_TASK BRIEF_
Although pictures appear in the entries below, leave them out and print exactly the lines from the first line through the line containing "If you are stuck".
SUPPLIED ENTRIES Start Marker
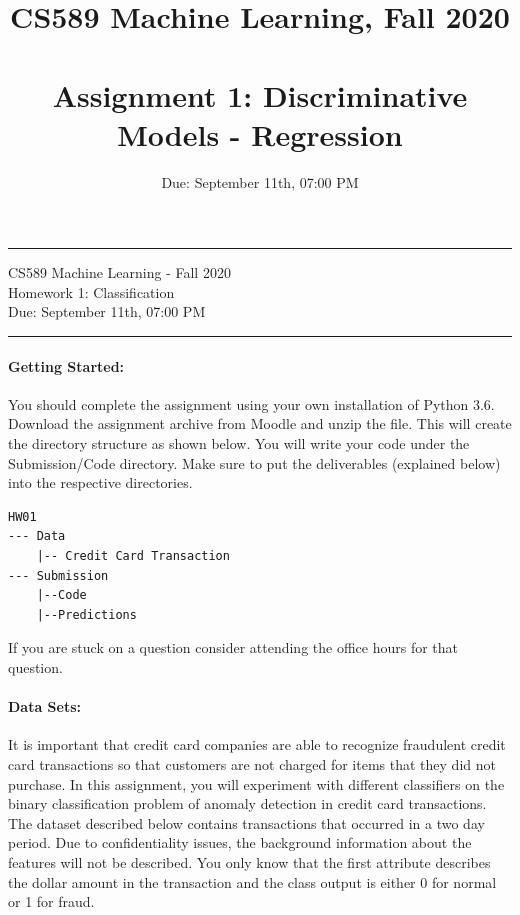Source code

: \documentclass[letterpaper]{article}
\title{CS589 Machine Learning, Fall 2020 \\ \ \\ \large{Assignment 1: Discriminative Models - Regression}}
\date{Due: September 11th, 07:00 PM}
\begin{document}
{\centering
  \rule{6.3in}{2pt}
  \vspace{1em}
  {\Large
    CS589 Machine Learning - Fall 2020 \\
    Homework 1: Classification \\
  }
  \vspace{1em}
  Due: September 11th, 07:00 PM \\
  \vspace{0.1em}
  \rule{6.3in}{1.5pt}
}
\vspace{1pc}


\paragraph*{Getting Started:} You should complete the assignment using your own installation of Python 3.6. Download the assignment archive from Moodle and unzip the file. This will create the directory structure as shown below. You will write your code under the Submission/Code directory. Make sure to put the deliverables (explained below) into the respective directories.

\begin{verbatim}
HW01
--- Data
    |-- Credit Card Transaction
--- Submission
    |--Code
    |--Predictions
\end{verbatim}

If you are stuck on a question consider attending the office hours for that question.

\paragraph*{Data Sets:} It is important that credit card companies are able to recognize fraudulent credit card transactions so that customers are not charged for items that they did not purchase. In this assignment, you will experiment with different classifiers on the binary classification problem of anomaly detection in credit card transactions. The dataset described below contains transactions that occurred in a two day period. Due to confidentiality issues, the background information about the features will not be described. You only know that the first attribute describes the dollar amount in the transaction and the class output is either 0 for normal or 1 for fraud. \vspace{12pt}
\end{document}
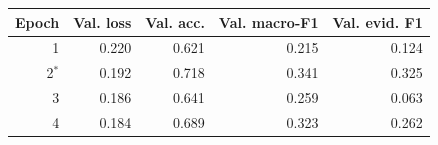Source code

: \begin{tabular}{rrrrr}\toprule
Epoch & Val. loss & Val. acc. & Val. macro-F1 & Val. evid. F1 \\\midrule
1 & 0.220 & 0.621 & 0.215 & 0.124 \\
2$^*$ & 0.192 & 0.718 & 0.341 & 0.325 \\
3 & 0.186 & 0.641 & 0.259 & 0.063 \\
4 & 0.184 & 0.689 & 0.323 & 0.262 \\
\bottomrule\end{tabular}
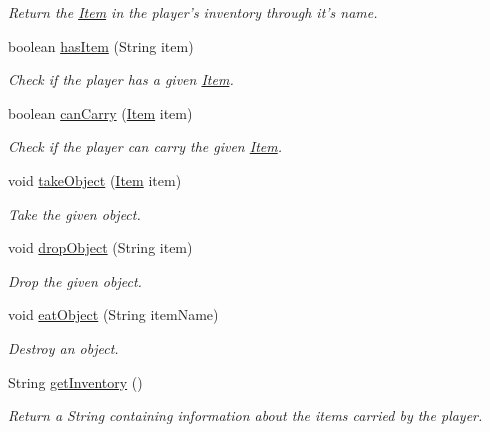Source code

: \begin{DoxyCompactItemize}
\begin{DoxyCompactList}\small\item\em Return the \hyperlink{classItem}{Item} in the player's inventory through it's name. \end{DoxyCompactList}\item 
boolean \hyperlink{classPlayer_a90cb3f05b491eaed668fe54b9258b755}{has\-Item} (String item)
\begin{DoxyCompactList}\small\item\em Check if the player has a given \hyperlink{classItem}{Item}. \end{DoxyCompactList}\item 
boolean \hyperlink{classPlayer_ad84aab6c7b6ed8d58608adf0484f0268}{can\-Carry} (\hyperlink{classItem}{Item} item)
\begin{DoxyCompactList}\small\item\em Check if the player can carry the given \hyperlink{classItem}{Item}. \end{DoxyCompactList}\item 
void \hyperlink{classPlayer_a256305370cf457a32791d68c73e0b236}{take\-Object} (\hyperlink{classItem}{Item} item)
\begin{DoxyCompactList}\small\item\em Take the given object. \end{DoxyCompactList}\item 
void \hyperlink{classPlayer_a4fbdbd407197f43f4f7beca517182765}{drop\-Object} (String item)
\begin{DoxyCompactList}\small\item\em Drop the given object. \end{DoxyCompactList}\item 
void \hyperlink{classPlayer_a83141dd7c002b30a6e19b884daf26e8c}{eat\-Object} (String item\-Name)
\begin{DoxyCompactList}\small\item\em Destroy an object. \end{DoxyCompactList}\item 
String \hyperlink{classPlayer_a5c4667e6eca93d1bba69f7db022f2feb}{get\-Inventory} ()
\begin{DoxyCompactList}\small\item\em Return a String containing information about the items carried by the player. \end{DoxyCompactList}\end{DoxyCompactItemize}
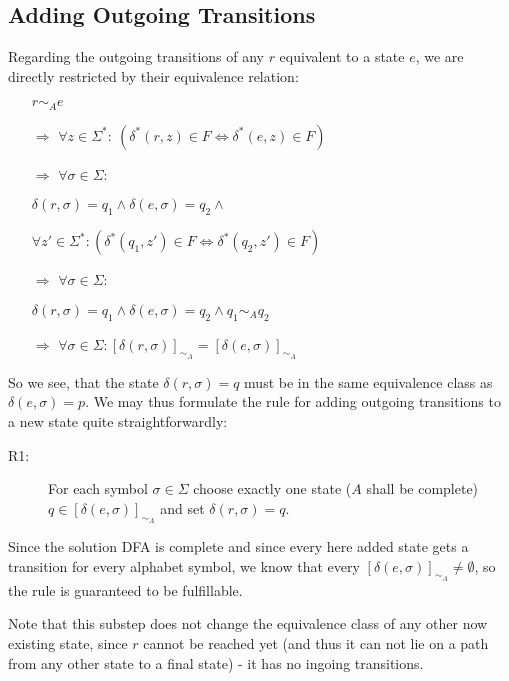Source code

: \subsection{Adding Outgoing Transitions}

Regarding the outgoing transitions of any $r$ equivalent to a state $e$, we are directly restricted by their equivalence relation:
\begin{itemize}
	\item[] $r \sim_A e$
	\item[$\Rightarrow$] $\forall z \in \Sigma^* \colon\ (\delta^*(r, z) \in F \Leftrightarrow \delta^*(e, z) \in F)$
	
	\item[$\Rightarrow$] $\forall \sigma \in \Sigma \colon$
	
	\qquad $\delta(r, \sigma) = q_1 \land \delta(e, \sigma) = q_2 \land$
	
	\qquad $\forall z' \in \Sigma^*\colon (\delta^*(q_1, z') \in F \Leftrightarrow \delta^*(q_2, z') \in F)$
	
	\item[$\Rightarrow$] $\forall \sigma \in \Sigma \colon$
	
	\qquad $\delta(r, \sigma) = q_1 \land \delta(e, \sigma) = q_2 \land q_1 \sim_A q_2$
	
	\item[$\Rightarrow$] $\forall \sigma \in \Sigma \colon [\delta(r, \sigma)]_{\sim_A} = [\delta(e, \sigma)]_{\sim_A}$
\end{itemize}
So we see, that the state $\delta(r, \sigma) = q$ must be in the same equivalence class as $\delta(e, \sigma) = p$. We may thus formulate the rule for adding outgoing transitions to a new state quite straightforwardly:
\begin{description}
	\item[R1:] For each symbol $\sigma \in \Sigma$ choose exactly one state ($A$ shall be complete) $q\in[\delta(e, \sigma)]_{\sim_A}$ and set $\delta(r, \sigma) = q$.
\end{description}
Since the solution DFA is complete and since every here added state gets a transition for every alphabet symbol, we know that every $[\delta(e, \sigma)]_{\sim_A} \neq \emptyset$, so the rule is guaranteed to be fulfillable.

Note that this substep does not change the equivalence class of any other now existing state, since $r$ cannot be reached yet (and thus it can not lie on a path from any other state to a final state) - it has no ingoing transitions.

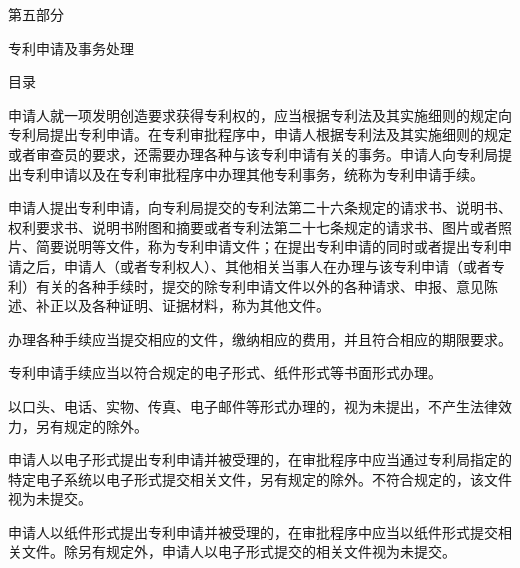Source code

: \cleardoublepage{}\resetchapters
\thispagestyle{plainempty}\hypertarget{gpos.p5}{}\begingroup\centering\guidecenterpage
\dadati\fontsize{29.04bp}{43bp}\selectfont
\vspace*{242bp}
第五部分\par
专利申请及事务处理\par
{}
{}
\endgroup\clearpage
\cleardoublepage\pagestyle{tocpage}
\gdef\guidetabcontent{\hbox{第}\hbox{五}\hbox{部}\hbox{分}}
{\centering\guidecenterpage\heiti\fontsize{14.04bp}{21bp}\selectfont 目\quad 录\par}
\vspace{6bp}
\clearpage\pagestyle{main}
申请人就一项发明创造要求获得专利权的，应当根据专利法及其实施细则的规定向专利局提出专利申请。在专利审批程序中，申请人根据专利法及其实施细则的规定或者审查员的要求，还需要办理各种与该专利申请有关的事务。申请人向专利局提出专利申请以及在专利审批程序中办理其他专利事务，统称为专利申请手续。

申请人提出专利申请，向专利局提交的专利法第二十六条规定的请求书、说明书、权利要求书、说明书附图和摘要或者专利法第二十七条规定的请求书、图片或者照片、简要说明等文件，称为专利申请文件；在提出专利申请的同时或者提出专利申请之后，申请人（或者专利权人）、其他相关当事人在办理与该专利申请（或者专利）有关的各种手续时，提交的除专利申请文件以外的各种请求、申报、意见陈述、补正以及各种证明、证据材料，称为其他文件。

办理各种手续应当提交相应的文件，缴纳相应的费用，并且符合相应的期限要求。

专利申请手续应当以符合规定的电子形式、纸件形式等书面形式办理。

以口头、电话、实物、传真、电子邮件等形式办理的，视为未提出，不产生法律效力，另有规定的除外。

申请人以电子形式提出专利申请并被受理的，在审批程序中应当通过专利局指定的特定电子系统以电子形式提交相关文件，另有规定的除外。不符合规定的，该文件视为未提交。

申请人以纸件形式提出专利申请并被受理的，在审批程序中应当以纸件形式提交相关文件。除另有规定外，申请人以电子形式提交的相关文件视为未提交。

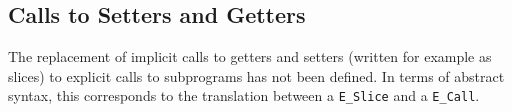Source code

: 







\subsection{Calls to Setters and Getters}
The replacement of implicit calls to getters and setters (written for example as
slices) to explicit calls to subprograms has not been defined.
%
In terms of abstract syntax, this corresponds to the translation between a
\texttt{E\_Slice} and a \texttt{E\_Call}.



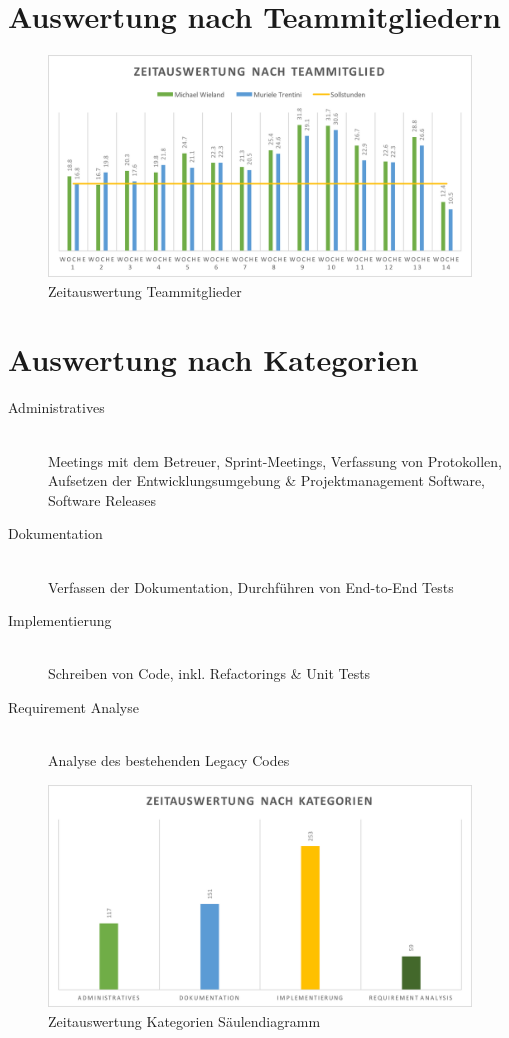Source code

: \documentclass[11pt,a4paper,english,oneside]{book}
\numberwithin{equation}{chapter}
\begin{document}
	\section{Auswertung nach Teammitgliedern}
	\begin{figure}[h!]
		\centering
		\includegraphics[width=\linewidth]{assets/images/zeitauswertung-team}
		\caption{Zeitauswertung Teammitglieder}
		\label{zeitauswertung-team}
	\end{figure}
	
	\section{Auswertung nach Kategorien}
	\begin{description}
		\item[Administratives] \hfill \\ 
		Meetings mit dem Betreuer, Sprint-Meetings, Verfassung von Protokollen, Aufsetzen der Entwicklungsumgebung \& Projektmanagement Software, Software Releases
		\item[Dokumentation] \hfill \\ 
		Verfassen der Dokumentation, Durchführen von End-to-End Tests
		\item[Implementierung] \hfill \\ 
		Schreiben von Code, inkl. Refactorings \& Unit Tests
		\item[Requirement Analyse] \hfill \\ 
		Analyse des bestehenden Legacy Codes
	\end{description}
	\begin{figure}[h!]
		\centering
		\includegraphics[width=\linewidth]{assets/images/zeitauswertung-kat}
		\caption{Zeitauswertung Kategorien Säulendiagramm}
		\label{zeitauswertung-kategorien}
	\end{figure}
	
\end{document}
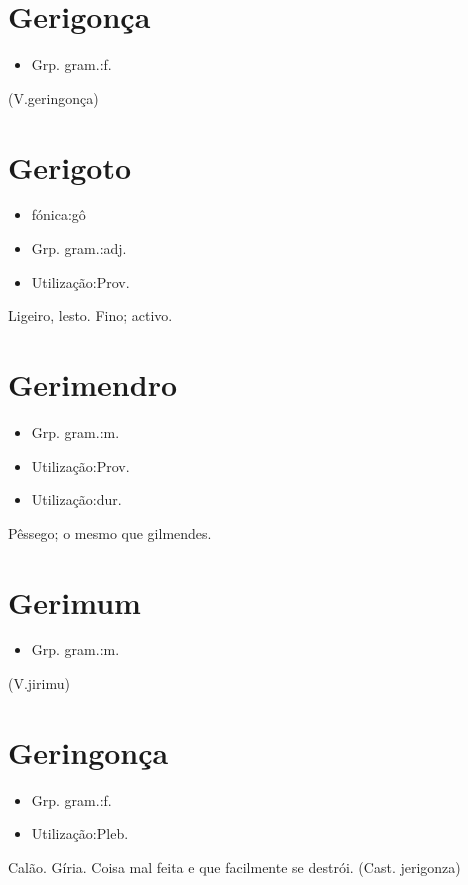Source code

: \section{Gerigonça}
\begin{itemize}
\item {Grp. gram.:f.}
\end{itemize}
(V.geringonça)
\section{Gerigoto}
\begin{itemize}
\item {fónica:gô}
\end{itemize}
\begin{itemize}
\item {Grp. gram.:adj.}
\end{itemize}
\begin{itemize}
\item {Utilização:Prov.}
\end{itemize}
Ligeiro, lesto.
Fino; activo.
\section{Gerimendro}
\begin{itemize}
\item {Grp. gram.:m.}
\end{itemize}
\begin{itemize}
\item {Utilização:Prov.}
\end{itemize}
\begin{itemize}
\item {Utilização:dur.}
\end{itemize}
Pêssego; o mesmo que \textunderscore gilmendes\textunderscore .
\section{Gerimum}
\begin{itemize}
\item {Grp. gram.:m.}
\end{itemize}
(V.jirimu)
\section{Geringonça}
\begin{itemize}
\item {Grp. gram.:f.}
\end{itemize}
\begin{itemize}
\item {Utilização:Pleb.}
\end{itemize}
Calão.
Gíria.
Coisa mal feita e que facilmente se destrói.
(Cast. \textunderscore jerigonza\textunderscore )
SUPPLIED ENTRIES End Marker
_RESULT FOR THIS EXERCISE_
Source code

: \documentclass[letterpaper]{article}
\title{CS589 Machine Learning, Fall 2020 \\ \ \\ \large{Assignment 1: Discriminative Models - Regression}}
\date{Due: September 11th, 07:00 PM}
\begin{document}
{\centering
  \rule{6.3in}{2pt}
  \vspace{1em}
  {\Large
    CS589 Machine Learning - Fall 2020 \\
    Homework 1: Classification \\
  }
  \vspace{1em}
  Due: September 11th, 07:00 PM \\
  \vspace{0.1em}
  \rule{6.3in}{1.5pt}
}
\vspace{1pc}


\paragraph*{Getting Started:} You should complete the assignment using your own installation of Python 3.6. Download the assignment archive from Moodle and unzip the file. This will create the directory structure as shown below. You will write your code under the Submission/Code directory. Make sure to put the deliverables (explained below) into the respective directories.

\begin{verbatim}
HW01
--- Data
    |-- Credit Card Transaction
--- Submission
    |--Code
    |--Predictions
\end{verbatim}

If you are stuck on a question consider attending the office hours for that question.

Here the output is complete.